Directions for this task: Using the listing below, show all lines that hold the word "peach".

BEGIN Input records

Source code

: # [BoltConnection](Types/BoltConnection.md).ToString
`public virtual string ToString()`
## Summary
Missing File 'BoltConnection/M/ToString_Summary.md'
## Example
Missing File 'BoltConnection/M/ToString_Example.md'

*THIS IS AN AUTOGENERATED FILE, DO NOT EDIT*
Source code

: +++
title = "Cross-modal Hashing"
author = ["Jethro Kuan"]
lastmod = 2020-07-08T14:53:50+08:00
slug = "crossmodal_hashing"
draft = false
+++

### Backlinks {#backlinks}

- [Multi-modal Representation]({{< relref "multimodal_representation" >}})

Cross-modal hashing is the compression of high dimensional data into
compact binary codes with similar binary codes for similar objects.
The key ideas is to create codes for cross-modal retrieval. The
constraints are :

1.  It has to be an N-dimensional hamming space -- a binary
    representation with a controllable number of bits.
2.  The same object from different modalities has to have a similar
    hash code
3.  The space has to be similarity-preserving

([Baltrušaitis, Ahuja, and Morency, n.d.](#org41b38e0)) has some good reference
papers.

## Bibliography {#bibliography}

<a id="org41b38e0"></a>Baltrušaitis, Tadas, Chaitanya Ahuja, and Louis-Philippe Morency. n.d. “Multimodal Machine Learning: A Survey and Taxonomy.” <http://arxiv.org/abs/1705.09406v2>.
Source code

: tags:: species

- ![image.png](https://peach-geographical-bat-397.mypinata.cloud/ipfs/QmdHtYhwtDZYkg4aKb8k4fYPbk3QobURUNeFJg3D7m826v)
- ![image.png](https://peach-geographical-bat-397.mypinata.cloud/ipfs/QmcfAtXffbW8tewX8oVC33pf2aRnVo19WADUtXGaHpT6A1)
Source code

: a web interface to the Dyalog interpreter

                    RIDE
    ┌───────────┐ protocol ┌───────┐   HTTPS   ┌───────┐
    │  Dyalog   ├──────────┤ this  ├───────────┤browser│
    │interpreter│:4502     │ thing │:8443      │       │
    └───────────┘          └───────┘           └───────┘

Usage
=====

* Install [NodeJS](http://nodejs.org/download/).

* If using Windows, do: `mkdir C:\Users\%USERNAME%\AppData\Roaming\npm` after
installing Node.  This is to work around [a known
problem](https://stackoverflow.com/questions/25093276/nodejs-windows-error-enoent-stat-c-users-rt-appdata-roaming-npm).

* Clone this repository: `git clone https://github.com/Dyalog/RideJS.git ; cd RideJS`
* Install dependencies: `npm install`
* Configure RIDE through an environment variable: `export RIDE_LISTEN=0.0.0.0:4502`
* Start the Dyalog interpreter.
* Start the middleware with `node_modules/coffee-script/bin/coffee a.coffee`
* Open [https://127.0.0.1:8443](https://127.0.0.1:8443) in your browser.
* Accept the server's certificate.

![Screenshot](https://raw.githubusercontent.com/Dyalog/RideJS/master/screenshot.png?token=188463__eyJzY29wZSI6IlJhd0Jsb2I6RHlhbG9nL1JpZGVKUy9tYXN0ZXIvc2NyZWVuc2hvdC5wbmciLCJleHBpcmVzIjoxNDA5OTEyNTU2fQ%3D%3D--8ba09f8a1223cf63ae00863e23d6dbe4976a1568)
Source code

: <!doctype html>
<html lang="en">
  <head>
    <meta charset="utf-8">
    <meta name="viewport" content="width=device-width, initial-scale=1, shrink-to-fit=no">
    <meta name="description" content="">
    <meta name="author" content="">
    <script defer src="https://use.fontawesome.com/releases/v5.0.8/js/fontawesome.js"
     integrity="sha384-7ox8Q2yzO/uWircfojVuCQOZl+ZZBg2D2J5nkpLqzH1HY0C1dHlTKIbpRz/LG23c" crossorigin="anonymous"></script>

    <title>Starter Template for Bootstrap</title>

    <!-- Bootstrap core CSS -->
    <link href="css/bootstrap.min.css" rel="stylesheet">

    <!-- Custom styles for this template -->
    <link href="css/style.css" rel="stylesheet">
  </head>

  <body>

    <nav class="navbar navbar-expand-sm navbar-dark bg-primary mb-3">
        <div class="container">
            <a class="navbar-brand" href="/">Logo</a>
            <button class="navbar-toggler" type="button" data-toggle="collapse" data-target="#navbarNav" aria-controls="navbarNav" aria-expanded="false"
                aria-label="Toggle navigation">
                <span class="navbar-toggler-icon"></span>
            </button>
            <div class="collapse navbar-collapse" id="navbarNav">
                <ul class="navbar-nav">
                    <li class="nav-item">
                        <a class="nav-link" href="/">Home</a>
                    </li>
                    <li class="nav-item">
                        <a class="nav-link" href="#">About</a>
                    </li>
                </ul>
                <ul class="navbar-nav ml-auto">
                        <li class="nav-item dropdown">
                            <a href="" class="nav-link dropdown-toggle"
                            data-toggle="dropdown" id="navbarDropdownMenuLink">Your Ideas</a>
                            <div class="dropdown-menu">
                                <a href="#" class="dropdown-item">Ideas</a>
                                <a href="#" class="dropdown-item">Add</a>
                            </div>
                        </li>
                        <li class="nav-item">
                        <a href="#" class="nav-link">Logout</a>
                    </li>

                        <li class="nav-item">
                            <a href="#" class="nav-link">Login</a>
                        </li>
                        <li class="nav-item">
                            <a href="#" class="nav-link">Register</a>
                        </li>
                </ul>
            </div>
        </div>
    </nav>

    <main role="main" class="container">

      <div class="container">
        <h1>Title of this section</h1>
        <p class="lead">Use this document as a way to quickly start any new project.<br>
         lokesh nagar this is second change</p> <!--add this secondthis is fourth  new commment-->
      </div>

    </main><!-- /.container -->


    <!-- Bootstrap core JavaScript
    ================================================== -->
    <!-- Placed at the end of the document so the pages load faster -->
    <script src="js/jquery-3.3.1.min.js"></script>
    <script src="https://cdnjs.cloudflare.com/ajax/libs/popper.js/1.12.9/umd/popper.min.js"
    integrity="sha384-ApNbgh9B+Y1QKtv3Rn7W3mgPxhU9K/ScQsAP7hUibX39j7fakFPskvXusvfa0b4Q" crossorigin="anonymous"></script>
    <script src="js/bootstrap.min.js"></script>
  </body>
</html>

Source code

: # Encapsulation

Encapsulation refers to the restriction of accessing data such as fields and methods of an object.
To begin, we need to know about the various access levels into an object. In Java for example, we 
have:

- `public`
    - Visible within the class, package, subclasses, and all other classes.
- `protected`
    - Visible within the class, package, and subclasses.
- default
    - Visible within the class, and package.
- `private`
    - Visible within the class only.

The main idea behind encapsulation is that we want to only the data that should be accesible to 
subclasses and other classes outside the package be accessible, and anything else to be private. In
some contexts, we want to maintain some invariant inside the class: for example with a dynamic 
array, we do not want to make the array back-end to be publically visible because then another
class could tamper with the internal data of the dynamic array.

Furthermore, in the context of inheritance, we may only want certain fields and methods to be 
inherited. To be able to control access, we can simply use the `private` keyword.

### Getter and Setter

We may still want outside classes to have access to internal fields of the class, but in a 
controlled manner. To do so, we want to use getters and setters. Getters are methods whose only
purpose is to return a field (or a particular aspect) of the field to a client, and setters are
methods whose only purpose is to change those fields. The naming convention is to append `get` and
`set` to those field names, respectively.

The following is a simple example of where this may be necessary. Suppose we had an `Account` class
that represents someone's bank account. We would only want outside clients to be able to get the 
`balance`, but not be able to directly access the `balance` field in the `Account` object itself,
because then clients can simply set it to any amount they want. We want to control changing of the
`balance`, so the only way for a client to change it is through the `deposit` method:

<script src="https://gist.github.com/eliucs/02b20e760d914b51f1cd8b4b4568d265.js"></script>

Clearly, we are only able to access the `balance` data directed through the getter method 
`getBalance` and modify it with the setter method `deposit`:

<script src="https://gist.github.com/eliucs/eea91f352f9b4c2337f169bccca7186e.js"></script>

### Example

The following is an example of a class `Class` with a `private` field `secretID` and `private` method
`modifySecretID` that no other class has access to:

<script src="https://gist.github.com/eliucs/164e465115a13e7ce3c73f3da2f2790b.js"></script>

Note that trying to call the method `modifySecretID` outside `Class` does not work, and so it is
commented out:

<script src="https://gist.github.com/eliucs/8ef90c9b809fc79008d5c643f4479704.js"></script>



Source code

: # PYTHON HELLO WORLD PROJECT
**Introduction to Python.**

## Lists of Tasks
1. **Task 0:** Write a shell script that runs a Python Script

END Input records

Answer box:
- ![image.png](https://peach-geographical-bat-397.mypinata.cloud/ipfs/QmdHtYhwtDZYkg4aKb8k4fYPbk3QobURUNeFJg3D7m826v)
- ![image.png](https://peach-geographical-bat-397.mypinata.cloud/ipfs/QmcfAtXffbW8tewX8oVC33pf2aRnVo19WADUtXGaHpT6A1)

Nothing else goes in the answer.